Brief:
Nothing but an exact copy of the records below counts as the answer.

□ □ □ □ □ □ □

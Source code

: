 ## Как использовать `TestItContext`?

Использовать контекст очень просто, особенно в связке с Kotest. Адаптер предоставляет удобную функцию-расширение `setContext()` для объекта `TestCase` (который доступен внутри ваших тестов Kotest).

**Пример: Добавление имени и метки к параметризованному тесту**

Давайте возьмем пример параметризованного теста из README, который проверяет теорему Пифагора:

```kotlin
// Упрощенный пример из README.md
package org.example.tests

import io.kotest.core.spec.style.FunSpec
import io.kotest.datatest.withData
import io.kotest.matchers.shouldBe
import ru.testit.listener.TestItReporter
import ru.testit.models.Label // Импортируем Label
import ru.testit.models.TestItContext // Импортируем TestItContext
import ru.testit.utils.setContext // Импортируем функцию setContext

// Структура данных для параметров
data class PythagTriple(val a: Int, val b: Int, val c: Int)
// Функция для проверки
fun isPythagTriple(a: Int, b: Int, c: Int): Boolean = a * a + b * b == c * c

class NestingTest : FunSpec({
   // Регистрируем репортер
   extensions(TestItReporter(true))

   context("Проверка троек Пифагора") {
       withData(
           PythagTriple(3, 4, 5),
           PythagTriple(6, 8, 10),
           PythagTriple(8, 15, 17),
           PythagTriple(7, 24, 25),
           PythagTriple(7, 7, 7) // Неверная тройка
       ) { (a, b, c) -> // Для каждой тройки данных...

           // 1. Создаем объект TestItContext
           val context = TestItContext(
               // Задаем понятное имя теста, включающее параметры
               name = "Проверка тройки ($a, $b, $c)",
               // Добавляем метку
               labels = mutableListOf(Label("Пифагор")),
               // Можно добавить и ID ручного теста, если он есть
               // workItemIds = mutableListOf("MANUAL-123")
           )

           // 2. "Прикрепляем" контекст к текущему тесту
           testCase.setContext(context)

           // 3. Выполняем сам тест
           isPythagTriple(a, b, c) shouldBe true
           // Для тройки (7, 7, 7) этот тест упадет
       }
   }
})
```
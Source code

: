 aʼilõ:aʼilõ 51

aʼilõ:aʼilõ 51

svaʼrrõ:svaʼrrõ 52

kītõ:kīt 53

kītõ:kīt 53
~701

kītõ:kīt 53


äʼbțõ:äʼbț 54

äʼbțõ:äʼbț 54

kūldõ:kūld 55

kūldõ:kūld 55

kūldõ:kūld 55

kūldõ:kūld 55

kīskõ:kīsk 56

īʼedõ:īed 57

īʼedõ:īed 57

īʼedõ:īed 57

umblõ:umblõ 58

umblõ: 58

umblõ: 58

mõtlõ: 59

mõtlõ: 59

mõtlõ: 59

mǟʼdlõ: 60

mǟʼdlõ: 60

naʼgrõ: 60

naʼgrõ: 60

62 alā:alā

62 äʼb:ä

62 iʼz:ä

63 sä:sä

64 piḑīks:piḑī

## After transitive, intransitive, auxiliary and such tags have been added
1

□ □ □ □ □ □ □

Result for this exercise:
Source code

: ## Как использовать `TestItContext`?

Использовать контекст очень просто, особенно в связке с Kotest. Адаптер предоставляет удобную функцию-расширение `setContext()` для объекта `TestCase` (который доступен внутри ваших тестов Kotest).

**Пример: Добавление имени и метки к параметризованному тесту**

Давайте возьмем пример параметризованного теста из README, который проверяет теорему Пифагора:

```kotlin
// Упрощенный пример из README.md
package org.example.tests

import io.kotest.core.spec.style.FunSpec
import io.kotest.datatest.withData
import io.kotest.matchers.shouldBe
import ru.testit.listener.TestItReporter
import ru.testit.models.Label // Импортируем Label
import ru.testit.models.TestItContext // Импортируем TestItContext
import ru.testit.utils.setContext // Импортируем функцию setContext

// Структура данных для параметров
data class PythagTriple(val a: Int, val b: Int, val c: Int)
// Функция для проверки
fun isPythagTriple(a: Int, b: Int, c: Int): Boolean = a * a + b * b == c * c

class NestingTest : FunSpec({
   // Регистрируем репортер
   extensions(TestItReporter(true))

   context("Проверка троек Пифагора") {
       withData(
           PythagTriple(3, 4, 5),
           PythagTriple(6, 8, 10),
           PythagTriple(8, 15, 17),
           PythagTriple(7, 24, 25),
           PythagTriple(7, 7, 7) // Неверная тройка
       ) { (a, b, c) -> // Для каждой тройки данных...

           // 1. Создаем объект TestItContext
           val context = TestItContext(
               // Задаем понятное имя теста, включающее параметры
               name = "Проверка тройки ($a, $b, $c)",
               // Добавляем метку
               labels = mutableListOf(Label("Пифагор")),
               // Можно добавить и ID ручного теста, если он есть
               // workItemIds = mutableListOf("MANUAL-123")
           )

           // 2. "Прикрепляем" контекст к текущему тесту
           testCase.setContext(context)

           // 3. Выполняем сам тест
           isPythagTriple(a, b, c) shouldBe true
           // Для тройки (7, 7, 7) этот тест упадет
       }
   }
})
```
Source code

: aʼilõ:aʼilõ 51

aʼilõ:aʼilõ 51

svaʼrrõ:svaʼrrõ 52

kītõ:kīt 53

kītõ:kīt 53
~701

kītõ:kīt 53


äʼbțõ:äʼbț 54

äʼbțõ:äʼbț 54

kūldõ:kūld 55

kūldõ:kūld 55

kūldõ:kūld 55

kūldõ:kūld 55

kīskõ:kīsk 56

īʼedõ:īed 57

īʼedõ:īed 57

īʼedõ:īed 57

umblõ:umblõ 58

umblõ: 58

umblõ: 58

mõtlõ: 59

mõtlõ: 59

mõtlõ: 59

mǟʼdlõ: 60

mǟʼdlõ: 60

naʼgrõ: 60

naʼgrõ: 60

62 alā:alā

62 äʼb:ä

62 iʼz:ä

63 sä:sä

64 piḑīks:piḑī

## After transitive, intransitive, auxiliary and such tags have been added
1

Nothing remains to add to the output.